Listed records:
☆ ☆ ☆ ☆

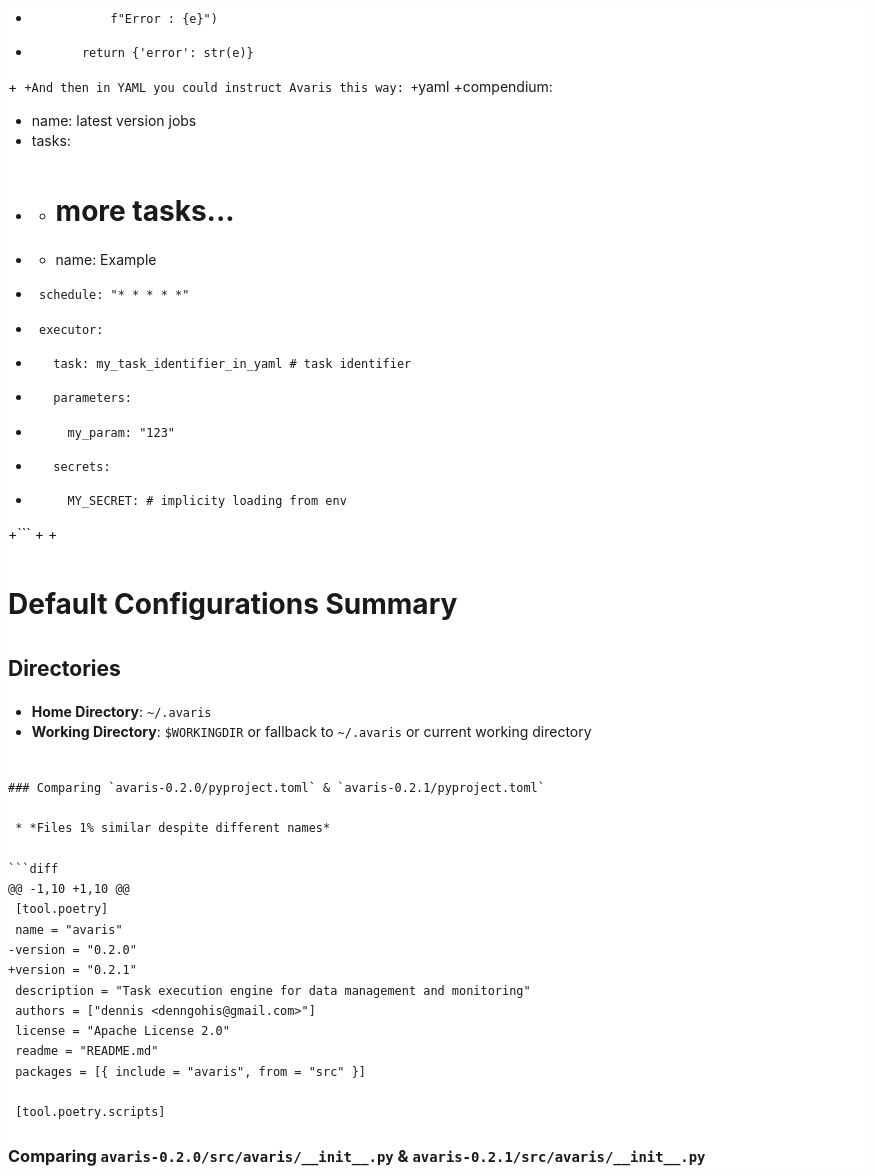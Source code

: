 +                f"Error : {e}")
+            return {'error': str(e)}
+```
+And then in YAML you could instruct Avaris this way:
+```yaml
+compendium:
+  name: latest version jobs
+  tasks:
+    -  # more tasks...
+    - name: Example
+      schedule: "* * * * *"
+      executor:
+        task: my_task_identifier_in_yaml # task identifier
+        parameters:
+          my_param: "123"
+        secrets:
+          MY_SECRET: # implicity loading from env
+```
+
+
 
 # Default Configurations Summary
 
 ## Directories
 
 - **Home Directory**: `~/.avaris`
 - **Working Directory**: `$WORKINGDIR` or fallback to `~/.avaris` or current working directory
```

### Comparing `avaris-0.2.0/pyproject.toml` & `avaris-0.2.1/pyproject.toml`

 * *Files 1% similar despite different names*

```diff
@@ -1,10 +1,10 @@
 [tool.poetry]
 name = "avaris"
-version = "0.2.0"
+version = "0.2.1"
 description = "Task execution engine for data management and monitoring"
 authors = ["dennis <denngohis@gmail.com>"]
 license = "Apache License 2.0"
 readme = "README.md"
 packages = [{ include = "avaris", from = "src" }]
 
 [tool.poetry.scripts]
```

### Comparing `avaris-0.2.0/src/avaris/__init__.py` & `avaris-0.2.1/src/avaris/__init__.py`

☆ ☆ ☆ ☆

Your instructions: Each record needs to be reproduced exactly, and no image should be carried over.

Task answer:
Source code

: +                f"Error : {e}")
+            return {'error': str(e)}
+```
+And then in YAML you could instruct Avaris this way:
+```yaml
+compendium:
+  name: latest version jobs
+  tasks:
+    -  # more tasks...
+    - name: Example
+      schedule: "* * * * *"
+      executor:
+        task: my_task_identifier_in_yaml # task identifier
+        parameters:
+          my_param: "123"
+        secrets:
+          MY_SECRET: # implicity loading from env
+```
+
+
 
 # Default Configurations Summary
 
 ## Directories
 
 - **Home Directory**: `~/.avaris`
 - **Working Directory**: `$WORKINGDIR` or fallback to `~/.avaris` or current working directory
```

### Comparing `avaris-0.2.0/pyproject.toml` & `avaris-0.2.1/pyproject.toml`

 * *Files 1% similar despite different names*

```diff
@@ -1,10 +1,10 @@
 [tool.poetry]
 name = "avaris"
-version = "0.2.0"
+version = "0.2.1"
 description = "Task execution engine for data management and monitoring"
 authors = ["dennis <denngohis@gmail.com>"]
 license = "Apache License 2.0"
 readme = "README.md"
 packages = [{ include = "avaris", from = "src" }]
 
 [tool.poetry.scripts]
```

### Comparing `avaris-0.2.0/src/avaris/__init__.py` & `avaris-0.2.1/src/avaris/__init__.py`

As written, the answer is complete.